What is required: Could you copy every line of the data that contains "https"?

[Saved data entries]

%%

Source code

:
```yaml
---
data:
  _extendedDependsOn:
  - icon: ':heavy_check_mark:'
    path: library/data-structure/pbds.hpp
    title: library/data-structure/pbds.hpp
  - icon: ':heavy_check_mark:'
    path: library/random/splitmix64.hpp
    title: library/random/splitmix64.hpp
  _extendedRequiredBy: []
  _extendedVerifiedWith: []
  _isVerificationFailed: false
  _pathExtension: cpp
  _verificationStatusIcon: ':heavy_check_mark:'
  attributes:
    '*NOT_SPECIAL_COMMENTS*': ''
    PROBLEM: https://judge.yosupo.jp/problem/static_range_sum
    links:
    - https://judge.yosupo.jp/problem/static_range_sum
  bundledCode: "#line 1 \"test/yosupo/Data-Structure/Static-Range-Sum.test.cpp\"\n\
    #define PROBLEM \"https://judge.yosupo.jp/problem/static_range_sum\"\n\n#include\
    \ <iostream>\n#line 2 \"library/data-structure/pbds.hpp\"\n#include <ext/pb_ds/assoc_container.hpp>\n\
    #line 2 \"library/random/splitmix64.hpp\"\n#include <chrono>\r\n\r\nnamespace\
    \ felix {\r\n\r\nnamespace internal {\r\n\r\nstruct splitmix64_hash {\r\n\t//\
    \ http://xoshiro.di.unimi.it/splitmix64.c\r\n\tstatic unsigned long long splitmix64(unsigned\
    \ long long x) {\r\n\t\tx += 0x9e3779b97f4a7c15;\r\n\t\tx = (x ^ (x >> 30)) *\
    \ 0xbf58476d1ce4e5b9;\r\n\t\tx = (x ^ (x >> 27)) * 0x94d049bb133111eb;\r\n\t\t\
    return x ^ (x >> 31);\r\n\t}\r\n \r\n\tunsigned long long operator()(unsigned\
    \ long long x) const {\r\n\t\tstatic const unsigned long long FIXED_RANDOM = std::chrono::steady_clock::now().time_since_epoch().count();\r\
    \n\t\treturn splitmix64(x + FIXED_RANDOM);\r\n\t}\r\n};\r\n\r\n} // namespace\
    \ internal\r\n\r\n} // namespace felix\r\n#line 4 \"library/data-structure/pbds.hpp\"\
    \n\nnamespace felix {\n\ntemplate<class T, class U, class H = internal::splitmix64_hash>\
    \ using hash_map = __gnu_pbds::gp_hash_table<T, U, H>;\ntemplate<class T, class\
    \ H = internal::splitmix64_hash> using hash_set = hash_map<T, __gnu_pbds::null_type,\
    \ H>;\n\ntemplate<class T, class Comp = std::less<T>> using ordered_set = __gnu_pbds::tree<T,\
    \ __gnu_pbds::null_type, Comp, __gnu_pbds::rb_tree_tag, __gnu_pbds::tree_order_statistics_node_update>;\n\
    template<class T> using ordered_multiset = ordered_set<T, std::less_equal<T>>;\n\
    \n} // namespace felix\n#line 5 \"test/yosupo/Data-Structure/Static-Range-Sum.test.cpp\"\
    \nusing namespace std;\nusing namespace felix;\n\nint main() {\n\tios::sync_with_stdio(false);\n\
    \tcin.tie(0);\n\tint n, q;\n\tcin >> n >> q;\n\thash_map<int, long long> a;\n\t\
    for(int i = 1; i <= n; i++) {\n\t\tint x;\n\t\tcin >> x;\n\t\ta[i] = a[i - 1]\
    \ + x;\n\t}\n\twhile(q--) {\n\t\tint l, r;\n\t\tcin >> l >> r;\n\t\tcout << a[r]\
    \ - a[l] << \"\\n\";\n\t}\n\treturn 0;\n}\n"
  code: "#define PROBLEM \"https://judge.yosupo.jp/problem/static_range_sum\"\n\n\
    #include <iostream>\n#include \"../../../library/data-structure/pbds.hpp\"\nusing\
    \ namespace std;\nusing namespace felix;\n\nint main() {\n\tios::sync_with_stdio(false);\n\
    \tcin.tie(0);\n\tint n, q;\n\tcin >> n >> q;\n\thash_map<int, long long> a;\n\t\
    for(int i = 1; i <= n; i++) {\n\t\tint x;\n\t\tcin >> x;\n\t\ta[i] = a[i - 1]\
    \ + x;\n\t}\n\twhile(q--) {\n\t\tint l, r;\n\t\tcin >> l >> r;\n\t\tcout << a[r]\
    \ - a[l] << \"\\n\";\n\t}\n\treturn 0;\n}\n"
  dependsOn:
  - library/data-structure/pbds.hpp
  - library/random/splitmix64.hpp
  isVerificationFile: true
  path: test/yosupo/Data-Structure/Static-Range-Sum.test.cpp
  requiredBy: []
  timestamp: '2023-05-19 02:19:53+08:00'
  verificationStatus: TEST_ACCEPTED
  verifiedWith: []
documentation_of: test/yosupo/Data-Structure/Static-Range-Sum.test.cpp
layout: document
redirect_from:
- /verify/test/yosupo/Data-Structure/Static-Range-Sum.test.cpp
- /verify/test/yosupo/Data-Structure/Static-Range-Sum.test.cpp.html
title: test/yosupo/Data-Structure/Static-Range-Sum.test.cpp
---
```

%%

Task output:
    PROBLEM: https://judge.yosupo.jp/problem/static_range_sum
    - https://judge.yosupo.jp/problem/static_range_sum
    #define PROBLEM \"https://judge.yosupo.jp/problem/static_range_sum\"\n\n#include\
  code: "#define PROBLEM \"https://judge.yosupo.jp/problem/static_range_sum\"\n\n\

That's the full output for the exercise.